By studying this chapter, you should be able to do the following:

1. Discuss the factors that determine the effectiveness of a physiological test of athletic performance.

2. Define “specificity of $V˙O2$ max.”

3. Explain the difference between $V˙O2$ max and $V˙O2$ peak.

4. Discuss the physiological rationale for the assessment of the lactate threshold in the endurance athlete.

5. Describe methods for the assessment of anaerobic power.

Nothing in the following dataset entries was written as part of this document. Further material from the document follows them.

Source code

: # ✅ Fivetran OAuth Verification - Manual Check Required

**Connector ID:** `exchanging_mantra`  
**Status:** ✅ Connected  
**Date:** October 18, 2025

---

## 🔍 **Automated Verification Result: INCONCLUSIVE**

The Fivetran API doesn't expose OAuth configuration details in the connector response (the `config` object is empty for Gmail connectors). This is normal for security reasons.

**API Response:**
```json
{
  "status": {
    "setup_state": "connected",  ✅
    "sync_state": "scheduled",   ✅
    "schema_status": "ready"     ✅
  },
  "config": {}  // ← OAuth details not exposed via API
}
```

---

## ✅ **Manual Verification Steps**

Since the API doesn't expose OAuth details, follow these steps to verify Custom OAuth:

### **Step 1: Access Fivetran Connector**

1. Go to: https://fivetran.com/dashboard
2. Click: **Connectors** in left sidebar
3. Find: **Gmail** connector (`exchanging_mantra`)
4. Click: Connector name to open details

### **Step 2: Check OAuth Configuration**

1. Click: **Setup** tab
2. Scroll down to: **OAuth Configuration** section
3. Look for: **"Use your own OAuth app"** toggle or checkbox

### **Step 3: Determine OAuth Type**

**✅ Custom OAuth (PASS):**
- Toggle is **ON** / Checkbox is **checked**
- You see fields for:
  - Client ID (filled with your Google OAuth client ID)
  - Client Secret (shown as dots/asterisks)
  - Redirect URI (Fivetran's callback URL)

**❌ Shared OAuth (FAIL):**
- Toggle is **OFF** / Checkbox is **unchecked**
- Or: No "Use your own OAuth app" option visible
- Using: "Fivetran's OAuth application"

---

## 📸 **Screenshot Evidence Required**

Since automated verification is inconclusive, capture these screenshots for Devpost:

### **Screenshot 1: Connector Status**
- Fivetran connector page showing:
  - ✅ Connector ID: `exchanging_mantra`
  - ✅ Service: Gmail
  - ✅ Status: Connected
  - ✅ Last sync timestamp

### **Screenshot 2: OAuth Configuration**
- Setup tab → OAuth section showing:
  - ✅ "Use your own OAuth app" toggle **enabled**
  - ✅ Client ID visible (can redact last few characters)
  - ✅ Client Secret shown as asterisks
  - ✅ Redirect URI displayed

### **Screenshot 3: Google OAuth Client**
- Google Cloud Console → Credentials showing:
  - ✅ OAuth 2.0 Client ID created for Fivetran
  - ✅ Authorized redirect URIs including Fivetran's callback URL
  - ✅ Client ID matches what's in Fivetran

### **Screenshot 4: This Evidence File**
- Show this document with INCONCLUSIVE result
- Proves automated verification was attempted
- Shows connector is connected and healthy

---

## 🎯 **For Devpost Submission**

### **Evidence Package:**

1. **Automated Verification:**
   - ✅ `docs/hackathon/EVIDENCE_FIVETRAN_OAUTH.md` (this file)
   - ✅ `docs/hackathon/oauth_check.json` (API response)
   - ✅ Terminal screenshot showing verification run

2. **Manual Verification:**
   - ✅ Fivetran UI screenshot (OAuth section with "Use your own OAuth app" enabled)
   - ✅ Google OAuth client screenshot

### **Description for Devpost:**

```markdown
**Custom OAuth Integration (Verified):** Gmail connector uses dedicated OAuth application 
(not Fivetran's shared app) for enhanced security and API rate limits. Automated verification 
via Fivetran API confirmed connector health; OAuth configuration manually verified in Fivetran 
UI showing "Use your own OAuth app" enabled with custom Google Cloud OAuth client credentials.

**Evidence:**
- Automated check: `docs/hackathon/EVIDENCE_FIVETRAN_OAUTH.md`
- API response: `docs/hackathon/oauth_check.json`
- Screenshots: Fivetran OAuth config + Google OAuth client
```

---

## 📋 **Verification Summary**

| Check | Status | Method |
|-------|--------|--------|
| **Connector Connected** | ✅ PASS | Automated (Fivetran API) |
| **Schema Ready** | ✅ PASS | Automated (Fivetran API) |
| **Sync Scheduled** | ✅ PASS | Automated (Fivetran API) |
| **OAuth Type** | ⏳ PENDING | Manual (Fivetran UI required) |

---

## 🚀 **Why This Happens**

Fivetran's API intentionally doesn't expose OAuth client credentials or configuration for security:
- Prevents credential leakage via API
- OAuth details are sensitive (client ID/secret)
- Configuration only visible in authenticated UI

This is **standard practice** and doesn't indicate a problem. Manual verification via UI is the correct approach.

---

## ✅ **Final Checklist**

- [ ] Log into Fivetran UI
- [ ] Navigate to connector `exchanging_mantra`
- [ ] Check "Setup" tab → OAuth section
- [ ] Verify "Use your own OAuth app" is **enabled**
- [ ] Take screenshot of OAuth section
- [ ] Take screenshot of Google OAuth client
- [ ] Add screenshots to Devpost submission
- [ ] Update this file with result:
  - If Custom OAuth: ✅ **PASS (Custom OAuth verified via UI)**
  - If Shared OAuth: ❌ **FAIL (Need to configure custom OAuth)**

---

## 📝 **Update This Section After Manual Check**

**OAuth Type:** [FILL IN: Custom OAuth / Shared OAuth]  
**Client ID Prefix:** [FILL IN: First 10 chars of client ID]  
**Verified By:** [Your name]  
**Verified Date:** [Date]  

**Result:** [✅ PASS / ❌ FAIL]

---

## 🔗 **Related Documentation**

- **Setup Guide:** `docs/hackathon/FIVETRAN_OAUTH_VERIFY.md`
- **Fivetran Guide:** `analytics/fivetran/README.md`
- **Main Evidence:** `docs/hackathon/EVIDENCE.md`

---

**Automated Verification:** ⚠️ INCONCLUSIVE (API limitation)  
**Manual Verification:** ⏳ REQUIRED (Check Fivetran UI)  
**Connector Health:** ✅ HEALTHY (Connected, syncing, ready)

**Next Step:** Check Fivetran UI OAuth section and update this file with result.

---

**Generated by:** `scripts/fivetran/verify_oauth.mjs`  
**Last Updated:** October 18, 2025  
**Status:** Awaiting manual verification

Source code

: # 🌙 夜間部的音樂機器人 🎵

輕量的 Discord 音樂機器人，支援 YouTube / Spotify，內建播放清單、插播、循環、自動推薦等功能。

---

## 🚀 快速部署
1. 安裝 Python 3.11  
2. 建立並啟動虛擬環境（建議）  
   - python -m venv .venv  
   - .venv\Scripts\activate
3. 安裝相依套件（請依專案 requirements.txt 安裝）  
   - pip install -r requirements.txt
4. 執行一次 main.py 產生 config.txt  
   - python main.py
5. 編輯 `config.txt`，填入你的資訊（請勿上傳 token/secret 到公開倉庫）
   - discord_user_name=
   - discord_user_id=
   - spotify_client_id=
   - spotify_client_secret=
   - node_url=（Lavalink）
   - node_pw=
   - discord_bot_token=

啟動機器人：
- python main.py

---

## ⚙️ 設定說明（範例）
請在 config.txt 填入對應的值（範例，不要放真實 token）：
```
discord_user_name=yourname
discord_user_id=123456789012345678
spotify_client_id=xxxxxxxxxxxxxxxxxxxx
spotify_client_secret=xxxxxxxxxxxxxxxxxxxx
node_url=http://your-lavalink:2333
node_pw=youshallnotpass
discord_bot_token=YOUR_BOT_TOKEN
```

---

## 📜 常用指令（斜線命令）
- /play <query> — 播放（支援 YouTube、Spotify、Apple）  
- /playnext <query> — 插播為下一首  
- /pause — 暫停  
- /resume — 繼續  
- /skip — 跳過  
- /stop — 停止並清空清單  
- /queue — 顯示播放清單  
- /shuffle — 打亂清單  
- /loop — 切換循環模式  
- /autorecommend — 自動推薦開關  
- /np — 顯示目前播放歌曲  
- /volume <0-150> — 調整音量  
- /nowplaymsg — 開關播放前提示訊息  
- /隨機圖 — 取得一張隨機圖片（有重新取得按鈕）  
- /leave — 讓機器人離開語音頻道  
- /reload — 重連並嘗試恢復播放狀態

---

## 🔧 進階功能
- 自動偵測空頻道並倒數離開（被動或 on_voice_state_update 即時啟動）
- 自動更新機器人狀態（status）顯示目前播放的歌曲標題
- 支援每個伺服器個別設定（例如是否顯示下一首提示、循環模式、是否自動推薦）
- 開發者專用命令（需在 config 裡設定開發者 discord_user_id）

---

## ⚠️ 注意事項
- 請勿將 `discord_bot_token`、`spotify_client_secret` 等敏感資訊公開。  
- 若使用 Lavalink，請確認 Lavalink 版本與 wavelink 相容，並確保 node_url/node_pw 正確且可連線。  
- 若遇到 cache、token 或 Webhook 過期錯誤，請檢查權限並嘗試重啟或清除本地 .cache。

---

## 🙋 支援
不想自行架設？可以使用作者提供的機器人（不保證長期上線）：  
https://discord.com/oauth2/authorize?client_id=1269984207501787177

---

6. Discuss the techniques used to evaluate muscular strength.

### OUTLINE

• Laboratory Assessment of Physical Performance: Theory and Ethics 460

• What the Athlete Gains by Physiological Testing 460

• What Physiological Testing Will Not Do 461

• Components of Effective Physiological Testing 461

• Direct Testing of Maximal Aerobic Power 462

• Specificity of Testing 462

• Exercise Test Protocol 462

• Determination of Peak $V˙O2$ in Paraplegic Athletes 464

• Laboratory Tests to Predict Endurance Performance 464

• Use of the Lactate Threshold to Evaluate Performance 464

• Measurement of Critical Power 466

• Tests to Determine Exercise Economy 467

• Estimating Success in Distance Running Using the Lactate Threshold and Running Economy 468

• Determination of Anaerobic Power 469

• Tests of Ultra Short-Term Maximal Anaerobic Power 469

• Tests of Short-Term Anaerobic Power 471

• Evaluation of Muscular Strength 473

• Criteria for Selection of a Strength-Testing Method 473

• Isometric Measurement of Strength 473

• Free-Weight Testing of Strength 474

• Isokinetic Assessment of Strength 474

• Variable-Resistance Measurement of Strength 475

### KEY TERMS

critical power

dynamic

dynamometer

isokinetic

power test

Quebec 10-second test

Wingate test

### INTRODUCTION

In general, there have been two principal approaches to the assessment of physical performance: (1) field tests of physical fitness and performance, which include a variety of measurements requiring basic performance demands, and (2) laboratory assessments of physiological capacities such as maximal aerobic power ($V˙O2$ max), anaerobic power, and exercise economy. It can be argued that physical fitness testing is important for an overall assessment of general conditioning, particularly in terms of evaluating student progress in a conditioning class (1, 68). However, the use of these test batteries does not provide the detailed physiological information needed to assess an athlete’s level of conditioning or potential weaknesses. Therefore, more specific laboratory tests are required to provide detailed physiological information about performance in specific athletic events. This chapter will discuss tests designed to measure physical work capacity and performance in athletes. Specifically, much of this chapter will focus on both laboratory and field tests to evaluate the maximum energy transfer capacities discussed in Chaps. 3 and 4. The performance tests described in this chapter differ from the exercise tests described in Chap. 15 in several ways. Recall that the exercise tests described in Chap. 15 were targeted toward assessing cardiorespiratory ...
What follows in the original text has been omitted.